The cast also includes: Carol Cleveland (Various in 34 episodes, 1969-1974), Ian Davidson (Algy Braithwaite in 8 episodes, 1969-1970), The Fred Tomlinson Singers (Amantillado Chorus in 7 episodes, 1969-1973), Connie Booth (Animated mother in 6 episodes, 1969-1974), Bob Raymond (Dad in 5 episodes, 1974), Lyn Ashley (Algon Girl in 5 episodes, 1970-1972), John Hughman (Alfred, Lord Tennyson in 5 episodes, 1970-1974), Rita Davies (The Black Spot Narrator in 4 episodes, 1969-1972), Stanley Mason (Clapper Man in 4 episodes, 1970-1971), David Ballantyne (Ivan the Terrible in 3 episodes, 1970-1971), Peter Brett (Door-to-Door Martial Arts Salesman in2 episodes, 1974), Flanagan (Anona Winn in 2 episodes, 1969-1970), Frank Lester (The Late Professor Thynne in 2 episodes, 1972-1974), Katya Wyeth (Elsie in 2 episodes, 1969), Richard Baker (Himself as BBC News Anchor in 2 episodes, 1972), Douglas Adams (Dr.

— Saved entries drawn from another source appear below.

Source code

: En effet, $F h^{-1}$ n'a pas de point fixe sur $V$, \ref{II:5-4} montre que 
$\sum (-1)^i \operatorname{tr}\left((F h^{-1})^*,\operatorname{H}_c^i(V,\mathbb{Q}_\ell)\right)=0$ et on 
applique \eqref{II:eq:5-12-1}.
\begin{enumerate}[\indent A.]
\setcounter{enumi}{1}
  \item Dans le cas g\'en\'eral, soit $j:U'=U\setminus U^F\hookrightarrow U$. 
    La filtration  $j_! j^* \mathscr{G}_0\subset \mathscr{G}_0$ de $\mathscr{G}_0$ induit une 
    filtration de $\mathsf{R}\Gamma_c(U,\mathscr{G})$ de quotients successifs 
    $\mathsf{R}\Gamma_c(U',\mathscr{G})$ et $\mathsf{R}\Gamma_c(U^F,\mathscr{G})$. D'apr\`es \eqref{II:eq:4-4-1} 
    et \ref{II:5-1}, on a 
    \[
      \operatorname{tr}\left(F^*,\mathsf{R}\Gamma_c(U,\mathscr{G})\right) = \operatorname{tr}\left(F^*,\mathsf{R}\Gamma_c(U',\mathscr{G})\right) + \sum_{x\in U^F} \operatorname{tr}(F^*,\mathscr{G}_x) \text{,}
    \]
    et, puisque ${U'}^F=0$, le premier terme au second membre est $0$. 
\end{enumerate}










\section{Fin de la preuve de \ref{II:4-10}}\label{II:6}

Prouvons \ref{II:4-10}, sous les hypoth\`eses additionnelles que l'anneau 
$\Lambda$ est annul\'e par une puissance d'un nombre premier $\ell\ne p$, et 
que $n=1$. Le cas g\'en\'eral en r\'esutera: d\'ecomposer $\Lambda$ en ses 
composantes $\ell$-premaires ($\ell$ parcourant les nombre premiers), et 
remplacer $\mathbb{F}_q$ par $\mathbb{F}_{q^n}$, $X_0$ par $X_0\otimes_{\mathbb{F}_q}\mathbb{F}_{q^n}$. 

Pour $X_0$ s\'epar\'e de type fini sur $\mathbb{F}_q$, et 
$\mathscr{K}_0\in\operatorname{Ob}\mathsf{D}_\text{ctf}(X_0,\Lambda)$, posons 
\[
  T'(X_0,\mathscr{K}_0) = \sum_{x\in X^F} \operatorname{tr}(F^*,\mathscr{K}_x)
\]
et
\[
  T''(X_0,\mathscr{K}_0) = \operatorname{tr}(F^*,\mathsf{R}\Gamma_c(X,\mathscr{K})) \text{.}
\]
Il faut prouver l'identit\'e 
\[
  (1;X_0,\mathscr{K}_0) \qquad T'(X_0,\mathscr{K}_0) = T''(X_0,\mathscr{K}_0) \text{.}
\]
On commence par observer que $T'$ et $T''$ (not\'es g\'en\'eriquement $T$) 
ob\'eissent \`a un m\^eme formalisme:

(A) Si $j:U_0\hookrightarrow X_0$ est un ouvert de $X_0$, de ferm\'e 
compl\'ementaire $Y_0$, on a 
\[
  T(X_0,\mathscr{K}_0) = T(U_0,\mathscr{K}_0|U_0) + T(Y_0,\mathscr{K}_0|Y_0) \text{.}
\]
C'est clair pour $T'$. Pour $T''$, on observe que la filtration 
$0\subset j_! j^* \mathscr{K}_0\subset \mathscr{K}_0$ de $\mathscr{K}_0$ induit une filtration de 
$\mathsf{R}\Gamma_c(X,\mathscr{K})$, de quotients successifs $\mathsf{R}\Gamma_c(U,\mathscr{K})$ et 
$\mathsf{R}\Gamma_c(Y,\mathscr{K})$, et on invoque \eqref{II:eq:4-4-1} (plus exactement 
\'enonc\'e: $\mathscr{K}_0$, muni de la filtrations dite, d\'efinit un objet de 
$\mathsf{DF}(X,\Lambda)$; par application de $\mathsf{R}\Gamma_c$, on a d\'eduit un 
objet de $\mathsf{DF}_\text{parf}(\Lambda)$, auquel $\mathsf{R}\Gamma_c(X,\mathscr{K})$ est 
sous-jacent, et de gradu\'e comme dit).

Emile Koning, Surgeon in2 episodes, 1974), and Neil Innes (Hesitant guitarist in2 episodes, 1974). The script writers were: Graham Chapman (46 episodes, 1969-1974), Eric Idle (46 episodes, 1969-1974), Terry Jones (46 episodes, 1969-1974), Michael Palin (46 episodes, 1969-1974), Terry Gilliam (44 episodes, 1969-1974), John Cleese (43 episodes, 1969-1974), and Neil Innes (2 episodes, 1974). The series was directed by Ian MacNaughton (46 episodes, 1969-1974) and John Howard Davies (5 episodes, 1969).

In 2005 The Complete Monty Python's Flying Circus 16-Ton Megaset was released as a 14-DVD set with the two-disc Monty Python Live in space-saving Thinpaks. Some fans may want to pick and choose among the previously released individual volumes of Monty Python for their collection, but many will want to own this definitive megaset that contains all 45 episodes of MONTY PYTHON'S FLYING CIRCUS. This "persistently silly" collection encompasses three-and-a-half seasons of dead parrots, cross-dressing lumberjacks, loonies, upper class twits, baked beans, spam, spam, and spam. You get every episode put out on the BBC, and the extras give some insight into the making of the series through some written blurbs about each episode. They have spliced together some thematic skits and animations, you can test your trivial knowledge of the Pythons, and learn some history of the players. Also, some of the skits that they later performed live are available in the extras. The menu is also well done using Terry Gilliam's animations.

There is also the MONTY PYTHON Movie Box set that contains all 4 Python movies: AND NOW FOR SOMETHING COMPLETELY DIFFERENT (1971), MONTY PYTHON AND THE HOLY GRAIL (1974), the 2 disc set MONTY PYTHON'S LIFE OF BRIAN (1979) including a 50 minute documentary, and MONTY PYTHON'S MEANING OF LIFE (1983).